• Goal of the exercise:
Each line that contains the word "Insertion" is to be copied from the records below.

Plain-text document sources
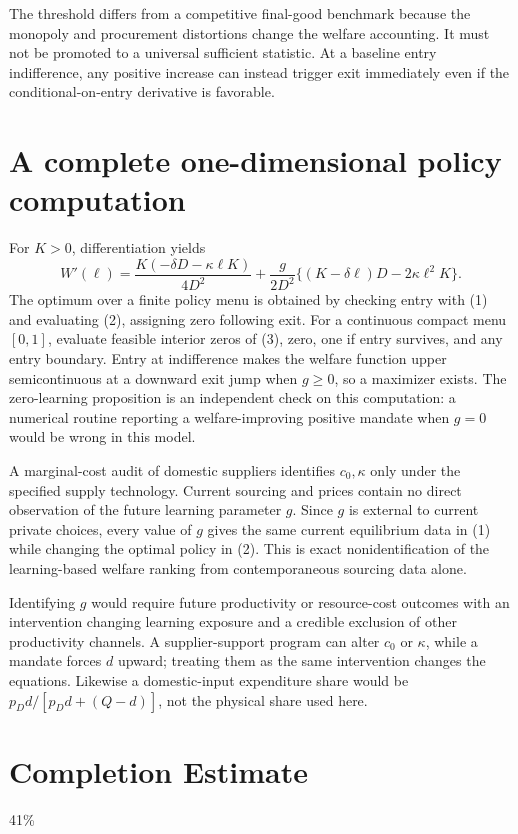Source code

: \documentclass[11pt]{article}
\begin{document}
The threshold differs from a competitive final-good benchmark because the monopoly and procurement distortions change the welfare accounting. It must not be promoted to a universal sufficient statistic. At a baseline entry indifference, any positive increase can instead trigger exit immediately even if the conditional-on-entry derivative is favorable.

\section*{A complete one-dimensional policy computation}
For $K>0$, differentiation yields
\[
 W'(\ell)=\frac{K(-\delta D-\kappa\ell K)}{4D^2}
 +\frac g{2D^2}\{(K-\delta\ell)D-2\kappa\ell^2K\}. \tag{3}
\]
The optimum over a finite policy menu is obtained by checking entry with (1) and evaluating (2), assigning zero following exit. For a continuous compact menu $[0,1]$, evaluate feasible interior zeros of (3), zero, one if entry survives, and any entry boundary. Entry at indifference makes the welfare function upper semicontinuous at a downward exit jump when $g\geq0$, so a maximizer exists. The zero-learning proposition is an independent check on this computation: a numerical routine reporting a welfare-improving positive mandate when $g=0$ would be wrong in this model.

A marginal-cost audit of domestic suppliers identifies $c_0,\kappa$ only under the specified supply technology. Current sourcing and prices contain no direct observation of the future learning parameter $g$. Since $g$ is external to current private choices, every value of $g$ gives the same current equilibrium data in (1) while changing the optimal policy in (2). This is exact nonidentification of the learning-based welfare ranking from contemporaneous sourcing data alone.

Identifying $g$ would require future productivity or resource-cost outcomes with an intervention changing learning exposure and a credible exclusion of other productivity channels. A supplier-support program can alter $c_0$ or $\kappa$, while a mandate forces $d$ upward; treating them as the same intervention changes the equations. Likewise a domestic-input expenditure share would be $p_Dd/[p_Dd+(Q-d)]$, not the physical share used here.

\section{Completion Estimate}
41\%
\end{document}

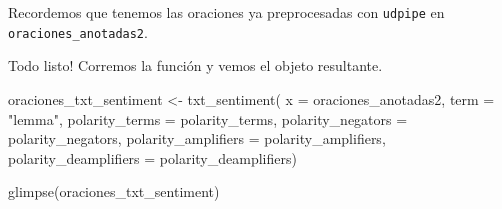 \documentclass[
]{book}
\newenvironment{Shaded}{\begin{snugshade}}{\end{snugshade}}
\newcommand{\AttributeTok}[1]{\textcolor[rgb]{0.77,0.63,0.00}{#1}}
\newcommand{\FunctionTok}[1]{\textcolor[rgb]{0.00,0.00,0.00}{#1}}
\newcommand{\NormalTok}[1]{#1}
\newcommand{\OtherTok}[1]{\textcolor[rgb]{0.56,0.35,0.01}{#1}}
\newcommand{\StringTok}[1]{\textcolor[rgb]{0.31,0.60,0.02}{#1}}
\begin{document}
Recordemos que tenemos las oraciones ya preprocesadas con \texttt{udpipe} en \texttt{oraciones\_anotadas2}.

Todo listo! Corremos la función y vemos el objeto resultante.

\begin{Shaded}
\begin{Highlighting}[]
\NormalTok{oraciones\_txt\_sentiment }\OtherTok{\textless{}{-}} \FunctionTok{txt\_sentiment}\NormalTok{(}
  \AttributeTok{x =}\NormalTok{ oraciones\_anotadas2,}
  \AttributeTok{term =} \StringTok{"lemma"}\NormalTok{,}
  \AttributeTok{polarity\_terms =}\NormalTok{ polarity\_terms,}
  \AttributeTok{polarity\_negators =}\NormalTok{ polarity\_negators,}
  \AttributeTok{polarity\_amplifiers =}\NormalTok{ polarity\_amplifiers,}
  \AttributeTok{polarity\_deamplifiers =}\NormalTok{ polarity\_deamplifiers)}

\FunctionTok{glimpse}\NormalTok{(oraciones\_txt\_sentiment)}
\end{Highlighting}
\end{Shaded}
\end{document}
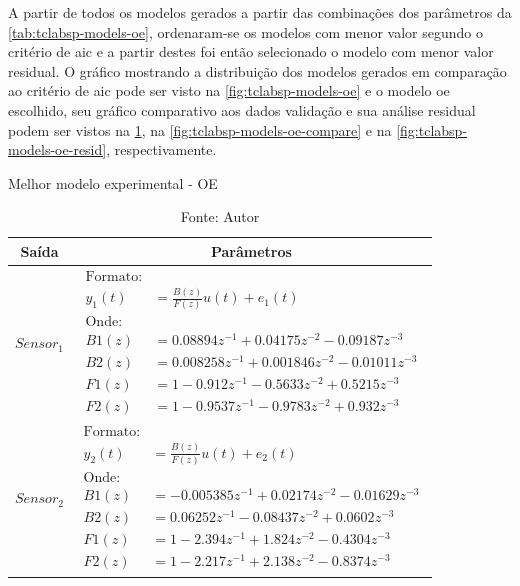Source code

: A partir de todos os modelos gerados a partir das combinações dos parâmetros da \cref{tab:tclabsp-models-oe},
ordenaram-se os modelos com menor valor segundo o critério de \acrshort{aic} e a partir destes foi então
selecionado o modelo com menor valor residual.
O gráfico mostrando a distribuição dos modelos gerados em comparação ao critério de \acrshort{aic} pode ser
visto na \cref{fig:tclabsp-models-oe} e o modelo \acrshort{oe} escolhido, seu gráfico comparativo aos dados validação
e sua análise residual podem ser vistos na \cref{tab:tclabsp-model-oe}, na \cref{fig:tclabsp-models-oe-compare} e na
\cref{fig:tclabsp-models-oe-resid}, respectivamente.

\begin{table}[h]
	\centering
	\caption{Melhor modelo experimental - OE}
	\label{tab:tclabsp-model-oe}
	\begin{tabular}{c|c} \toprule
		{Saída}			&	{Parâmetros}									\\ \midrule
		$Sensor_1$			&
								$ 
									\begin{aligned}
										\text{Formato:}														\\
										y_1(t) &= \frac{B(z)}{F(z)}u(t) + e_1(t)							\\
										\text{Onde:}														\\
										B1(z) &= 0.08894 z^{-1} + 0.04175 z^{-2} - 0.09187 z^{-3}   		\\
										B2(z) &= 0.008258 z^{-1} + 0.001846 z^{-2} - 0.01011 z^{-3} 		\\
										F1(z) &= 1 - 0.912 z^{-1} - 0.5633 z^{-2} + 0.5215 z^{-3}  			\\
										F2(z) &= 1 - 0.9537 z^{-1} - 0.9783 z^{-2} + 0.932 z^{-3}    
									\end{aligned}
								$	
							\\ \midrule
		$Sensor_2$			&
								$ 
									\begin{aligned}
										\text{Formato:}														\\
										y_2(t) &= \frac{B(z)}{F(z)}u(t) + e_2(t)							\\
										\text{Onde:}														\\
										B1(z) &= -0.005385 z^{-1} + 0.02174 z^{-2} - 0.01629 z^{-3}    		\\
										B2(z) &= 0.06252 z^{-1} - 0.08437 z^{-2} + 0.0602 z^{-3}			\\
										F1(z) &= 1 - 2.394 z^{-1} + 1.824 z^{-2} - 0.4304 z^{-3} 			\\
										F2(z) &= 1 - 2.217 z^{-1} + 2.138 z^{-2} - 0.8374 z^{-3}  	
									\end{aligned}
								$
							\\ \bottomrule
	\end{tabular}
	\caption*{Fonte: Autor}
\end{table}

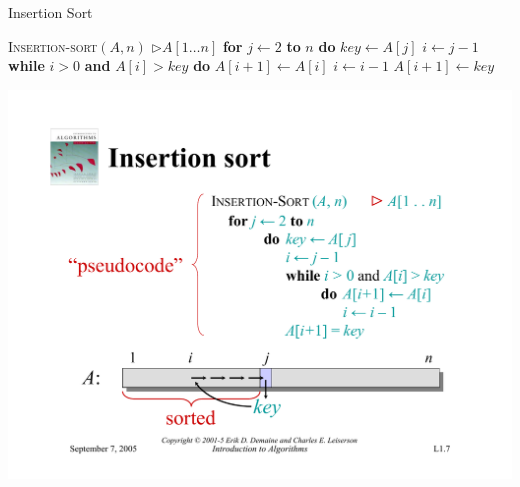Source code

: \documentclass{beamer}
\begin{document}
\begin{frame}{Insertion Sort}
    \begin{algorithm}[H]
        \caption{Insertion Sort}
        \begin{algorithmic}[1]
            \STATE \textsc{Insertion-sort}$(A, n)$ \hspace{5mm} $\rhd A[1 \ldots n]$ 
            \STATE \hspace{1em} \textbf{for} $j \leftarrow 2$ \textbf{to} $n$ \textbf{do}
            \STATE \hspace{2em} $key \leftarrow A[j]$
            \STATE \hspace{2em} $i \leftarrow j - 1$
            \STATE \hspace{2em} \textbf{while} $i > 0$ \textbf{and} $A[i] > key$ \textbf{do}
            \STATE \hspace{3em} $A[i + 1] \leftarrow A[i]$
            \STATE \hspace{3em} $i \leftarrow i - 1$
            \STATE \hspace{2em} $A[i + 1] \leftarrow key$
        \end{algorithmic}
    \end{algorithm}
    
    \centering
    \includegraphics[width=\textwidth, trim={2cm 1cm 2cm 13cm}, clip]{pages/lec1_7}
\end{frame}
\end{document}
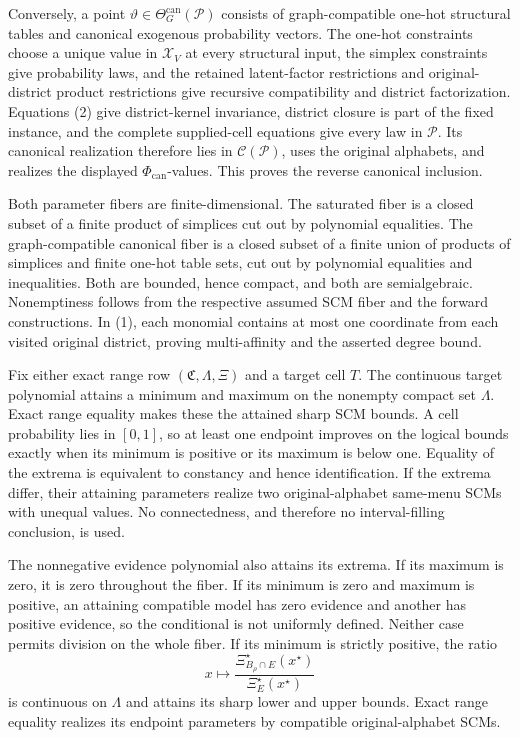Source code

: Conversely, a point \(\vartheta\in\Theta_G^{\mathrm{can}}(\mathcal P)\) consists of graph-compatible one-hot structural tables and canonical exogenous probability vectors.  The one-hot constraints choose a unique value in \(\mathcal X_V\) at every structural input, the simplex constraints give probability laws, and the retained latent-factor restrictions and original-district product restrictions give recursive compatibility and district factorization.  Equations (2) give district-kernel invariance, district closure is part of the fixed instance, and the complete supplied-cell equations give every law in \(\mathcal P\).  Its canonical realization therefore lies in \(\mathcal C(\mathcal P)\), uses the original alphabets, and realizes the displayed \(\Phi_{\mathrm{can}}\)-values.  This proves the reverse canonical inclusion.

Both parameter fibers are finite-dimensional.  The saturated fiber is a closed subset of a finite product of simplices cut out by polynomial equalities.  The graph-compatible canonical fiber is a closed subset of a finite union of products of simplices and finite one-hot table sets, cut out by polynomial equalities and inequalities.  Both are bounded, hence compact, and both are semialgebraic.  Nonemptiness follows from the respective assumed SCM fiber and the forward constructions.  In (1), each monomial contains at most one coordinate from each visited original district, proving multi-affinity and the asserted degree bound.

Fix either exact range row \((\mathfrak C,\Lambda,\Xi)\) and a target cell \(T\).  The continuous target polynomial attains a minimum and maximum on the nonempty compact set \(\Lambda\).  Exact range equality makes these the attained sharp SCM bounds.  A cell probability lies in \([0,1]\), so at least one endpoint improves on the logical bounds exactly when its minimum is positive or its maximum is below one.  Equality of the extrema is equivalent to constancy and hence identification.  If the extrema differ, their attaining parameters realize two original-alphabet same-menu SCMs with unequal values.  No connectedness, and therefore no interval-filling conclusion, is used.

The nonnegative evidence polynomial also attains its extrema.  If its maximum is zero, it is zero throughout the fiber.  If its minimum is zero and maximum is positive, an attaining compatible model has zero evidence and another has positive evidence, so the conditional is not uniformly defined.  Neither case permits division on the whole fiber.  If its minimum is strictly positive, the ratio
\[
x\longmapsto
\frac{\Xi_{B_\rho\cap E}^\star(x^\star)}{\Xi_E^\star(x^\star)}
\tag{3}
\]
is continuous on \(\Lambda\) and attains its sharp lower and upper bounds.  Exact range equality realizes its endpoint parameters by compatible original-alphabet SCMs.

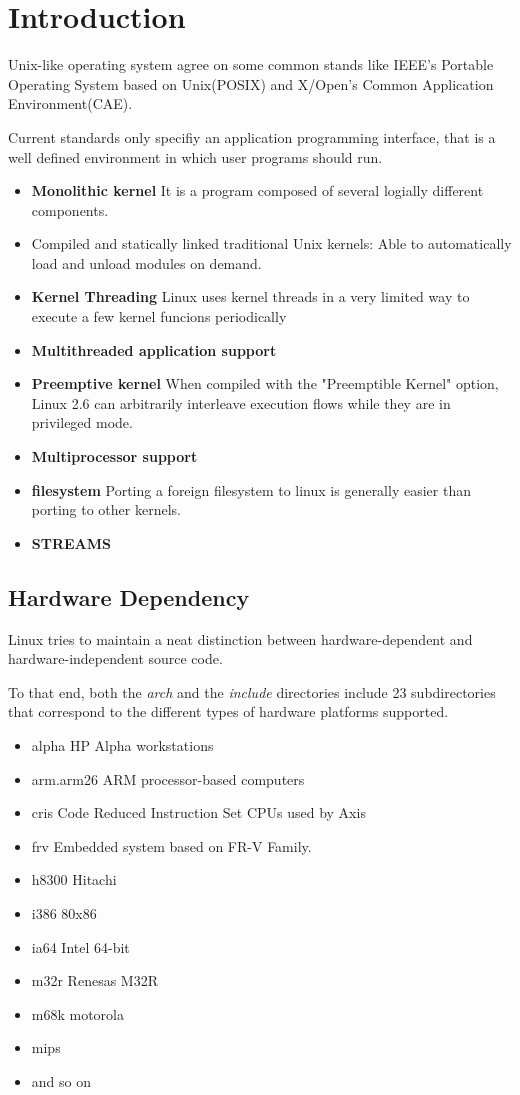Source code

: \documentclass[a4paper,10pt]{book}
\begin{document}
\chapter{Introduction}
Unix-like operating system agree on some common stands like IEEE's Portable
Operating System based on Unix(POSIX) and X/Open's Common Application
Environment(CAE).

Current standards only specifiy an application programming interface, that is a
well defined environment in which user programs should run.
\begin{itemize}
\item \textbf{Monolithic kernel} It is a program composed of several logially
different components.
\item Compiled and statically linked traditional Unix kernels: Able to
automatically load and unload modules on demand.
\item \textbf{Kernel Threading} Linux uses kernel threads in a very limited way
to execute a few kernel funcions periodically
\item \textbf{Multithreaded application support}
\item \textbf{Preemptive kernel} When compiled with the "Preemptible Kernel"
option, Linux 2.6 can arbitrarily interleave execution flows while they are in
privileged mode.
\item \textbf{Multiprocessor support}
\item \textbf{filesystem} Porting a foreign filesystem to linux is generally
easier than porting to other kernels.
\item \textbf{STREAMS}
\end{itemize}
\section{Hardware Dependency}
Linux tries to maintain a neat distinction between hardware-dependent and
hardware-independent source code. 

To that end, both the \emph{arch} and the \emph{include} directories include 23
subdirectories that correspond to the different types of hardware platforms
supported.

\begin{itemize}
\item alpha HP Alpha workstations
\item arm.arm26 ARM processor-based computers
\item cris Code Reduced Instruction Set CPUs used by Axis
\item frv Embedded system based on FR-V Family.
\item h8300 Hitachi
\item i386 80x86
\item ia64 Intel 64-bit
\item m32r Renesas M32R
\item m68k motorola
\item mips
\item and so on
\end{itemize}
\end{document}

• Solution to this problem:
\begin{frame}{Insertion Sort}
        \caption{Insertion Sort}
            \STATE \textsc{Insertion-sort}$(A, n)$ \hspace{5mm} $\rhd A[1 \ldots n]$ 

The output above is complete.